The main character, however, is a bit of a mess.

I say this not in terms of his emotions or reactions to events… But because he has none to any of the actions characters take or to any of the events in the game – He might shoot an angry glare, or look unaffected at most things, but throughout your journey our protagonist is the tried and tested silent type. Given the plot, and it’s emotional significance on the protagonist, it would have been far more effective if the story had a voiced main protagonist; however, I understand all too well how JRPG franchises hate to break the tradition of silent protagonists. This becomes especially apparent with the first emotional hook in the game, the unfortunate destruction of Cobblestone, the protagonist’s home town.

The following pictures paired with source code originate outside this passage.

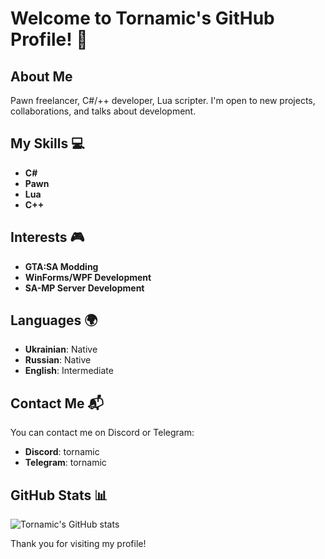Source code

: # Welcome to Tornamic's GitHub Profile! 👋

## About Me

Pawn freelancer, C#/++ developer, Lua scripter. I'm open to new projects, collaborations, and talks about development.

## My Skills 💻

- **C#**
- **Pawn**
- **Lua**
- **C++**

## Interests 🎮

- **GTA:SA Modding**
- **WinForms/WPF Development**
- **SA-MP Server Development**

## Languages 🌍

- **Ukrainian**: Native
- **Russian**: Native
- **English**: Intermediate

## Contact Me 📬

You can contact me on Discord or Telegram:
- **Discord**: tornamic
- **Telegram**: tornamic

## GitHub Stats 📊

![Tornamic's GitHub stats](https://github-readme-stats.vercel.app/api?username=Tornamic&show_icons=true&theme=dark)

Thank you for visiting my profile!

Some of the characters introduced in the second half of the game really add to the dynamic of the party – One of the best things I found with DQXI was thinking that Hendrick was going to turn out to be the big bad only for him to end up joining the party to help take Mordegon down. I find this incredibly satisfying and such a brilliant thing for a classic style JRPG to add in.

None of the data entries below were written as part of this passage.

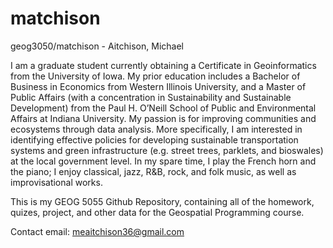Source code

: # matchison
geog3050/matchison - Aitchison, Michael

I am a graduate student currently obtaining a Certificate in Geoinformatics from the University of Iowa. My prior education includes a Bachelor of Business in Economics from Western Illinois University, and a Master of Public Affairs (with a concentration in Sustainability and Sustainable Development) from the Paul H. O’Neill School of Public and Environmental Affairs at Indiana University. My passion is for improving communities and ecosystems through data analysis. More specifically, I am interested in identifying effective policies for developing sustainable transportation systems and green infrastructure (e.g. street trees, parklets, and bioswales) at the local government level. In my spare time, I play the French horn and the piano; I enjoy classical, jazz, R&B, rock, and folk music, as well as improvisational works.

This is my GEOG 5055 Github Repository, containing all of the homework, quizes, project, and other data for the Geospatial Programming course.

Contact email: meaitchison36@gmail.com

Being born as ‘The Luminary’ to an unknown royal family, our protagonist is tasked with defeating ‘The Dark One’, and to silence the darkness encroaching around the world by any means, leading his gaze to drift towards the mysterious Yggdrasil at the center of the world and it’s many historical mysteries – Upon being recognised as the Luminary, the protagonist is summoned to Heliodor where he is greeted by King Carnelian… And promptly betrayed and thrown to rot in jail for supposedly not being the Luminary, but instead being the Darkspawn, a fabrication used by the kingdom of Heliodor to suppress the Luminary and his possible political and global recognition – Upon meeting Erik in jail and escaping, he returns to Cobblestone, where the protagonist appears to have travelled back in time somehow, reliving his childhood with his now-deceased grandfather and long-time friend Gemma, until, unexpectedly, he’s brought back to reality, and awakens in an annihilated Cobblestone; all of the villagers he knew were killed, his home destroyed and childhood razed… And yet our protagonist just stands there with a placid look on his face. No reaction, no shock, no trauma. We rely on Erik to tell us how hard it must be on our protagonist and how difficult it must be looking at his destroyed home… But hell I don’t believe a second of it!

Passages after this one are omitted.